The big ugly liar

Shame can be productive if I look at it square in the eyes. If I don’t stare it down, it wreaks havoc with its big, ugly lies. A friend of mine challenged me last night. He gave me a little exercise to write out to see if I could get to the root of some of these shame issues I’ve been having lately.

I want to run from shame. Move forward. Pretend it doesn’t exist. Act like everyone else in the world – normal. But as my kids have even claimed, sometimes I am the acting Mayor of Crazy Town. I believe I become mayor when I don’t deal with the lies I have sucked into my very self.
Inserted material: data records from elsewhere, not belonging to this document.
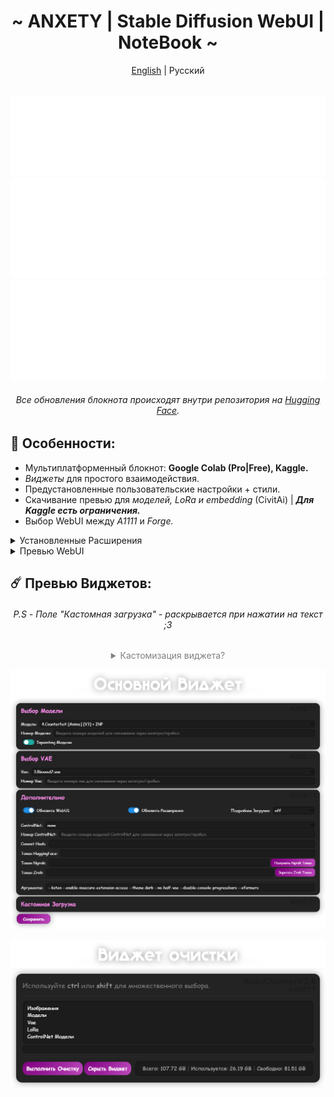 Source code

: <div align="center">

<h1 align="center">~ ANXETY | Stable Diffusion WebUI | NoteBook ~</h1>

[English](./README.md) | Русский

</div>


<div align="center">
	</br>
	<a href="https://discord.gg/eemJdDusvH">
		<img src="/SVG/ru/discord-ru.svg" width="800" height="130" alt="discord">
	</a>
	<a href="https://www.kaggle.com/anxetysolo/anxety-sdw-ru">
		<img src="/SVG/ru/kaggle-ru.svg" width="800" height="160" alt="kaggle">
	</a>
      <a href="https://colab.research.google.com/drive/1rcF0WFmkwWEy_hqG1uvXpal22IijheXK">
		<img src="/SVG/ru/colab-ru.svg" width="800" height="160" alt="colab">
	</a>
	</br>
 	<h6>Все обновления блокнота происходят внутри репозитория на <a href="https://huggingface.co/NagisaNao/fast_repo/tree/main">Hugging Face</a>.</h6>
</div>


## 🌟 Особенности:
  - Мультиплатформенный блокнот: **Google Colab (Pro|Free), Kaggle.**
  - *Виджеты* для простого взаимодействия.
  - Предустановленные пользовательские настройки + стили.
  - Скачивание превью для *моделей, LoRa и embedding* (CivitAi) | ***Для Kaggle есть ограничения.***
  - Выбор WebUI между *A1111* и *Forge.*

<details>
<summary>Установленные Расширения</summary>

- [adetailer](https://github.com/Bing-su/adetailer)
- [aspect-ratio-helper](https://github.com/thomasasfk/sd-webui-aspect-ratio-helper)
- [canvas-zoom](https://github.com/richrobber2/canvas-zoom)
- [cattpuccin](https://github.com/catppuccin/stable-diffusion-webui)
- [CivitAi-Browser-plus](https://github.com/BlafKing/sd-civitai-browser-plus) 
- [Config-Presets](https://github.com/Zyin055/Config-Presets)
- [ControlNet](https://github.com/Mikubill/sd-webui-controlnet)
- [infinite-image-browsing](https://github.com/zanllp/sd-webui-infinite-image-browsing)
- [ncpt_colab_timer](https://github.com/NoCrypt/ncpt_colab_timer) - *отредактировано мной*
- [regional-prompter](https://github.com/hako-mikan/sd-webui-regional-prompter)
- [sd-encrypt-image](https://github.com/viyiviyi/sd-encrypt-image)
- [sd-fast-pnginfo](https://github.com/NoCrypt/sd-fast-pnginfo)
- [sd-hub](https://github.com/gutris1/sd-hub) - *альтернатива [batchlinks](https://github.com/etherealxx/batchlinks-webui)*
- [state](https://github.com/ilian6806/stable-diffusion-webui-state)
- [supermerger](https://github.com/hako-mikan/sd-webui-supermerger)
- [tag-complete](https://github.com/DominikDoom/a1111-sd-webui-tagcomplete)
- [Umi-AI-Wildcards](https://github.com/Tsukreya/Umi-AI-Wildcards)
- [wd14-tagger](https://github.com/picobyte/stable-diffusion-webui-wd14-tagger)

</details>

<details>
<summary>Превью WebUI</summary>
	
![webui](/img/webui.png)
</details>


## ☄️ Превью Виджетов:

<div align="center"> 
  
  <h6>P.S - Поле "Кастомная загрузка" - раскрывается при нажатии на текст ;3</h6>
  
  <details>
  <summary style="color: grey;">Кастомизация виджета?</summary>

  Никакого прямого назначения, просто забавная функция, почему бы и нет? Верно?
  </br>
  Для этого достаточно указать аргумент `-i <url>`, где _\<url\>_ - это ссылка на изображение/гифку.

  **Пример:**
  ![img](https://huggingface.co/NagisaNao/test/raw/main/preview_background_img.png)
  
  </details>
  
  ![main_widget](/img/ru/t2_main_widget_ru.png)
  
  ![clean_widget](/img/ru/t2_cleaner_widget_ru.png)

</div>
Today I am setting time aside to pray, meditate and write. I told my friend that I am tired of feeling like a punching bag… you know the kind kids get that are shaped like a clown or a villain. You punch them and they bounce back up at you with their evil smiles. I told him that I feel like I get punched and come back up to look at God, as if to say, “Okay, enough. I don’t want to go back down.” I told my friend I’m sicking of having to learn lessons through such painful means. I wish there was an easier way to grow spiritually, a way that didn’t require so much hurt. He walked to his car, and said, “That would take submission.”

Ouch. It’s true though. I let the big, ugly liar run free and rule my thoughts and decisions without really obeying God. I put myself on the throne and make my own little “happiness” decisions, only to snub my nose at God and then he allows the consequences to speak for themselves…. the consequences that wake me up and tell me that this is not what I have planned for you, my child.

It’s amazing how I can walk through life and not even know I am numb. I don’t realize that I have deadened parts of me that God wants to pull out of me. He wants me to be whole and alive, even more than I want it. I find comfort in knowing that He wants what is best for me even more than I do.

Today, I will do as my friend says because I believe that God used him, spoke through him and told me, as so many other friends have lately… wake up, get back up, don’t run around the shame, look at the messages, the lies, and ask God to fill those places with truth. Truth. The truth will set me free.

Thank you, my dear LORD, for all of those people that  you  have used to speak to me and get me to “Wake up… O Sleeper.” These are the people that are treasures in my life. I am so rich. So blessed.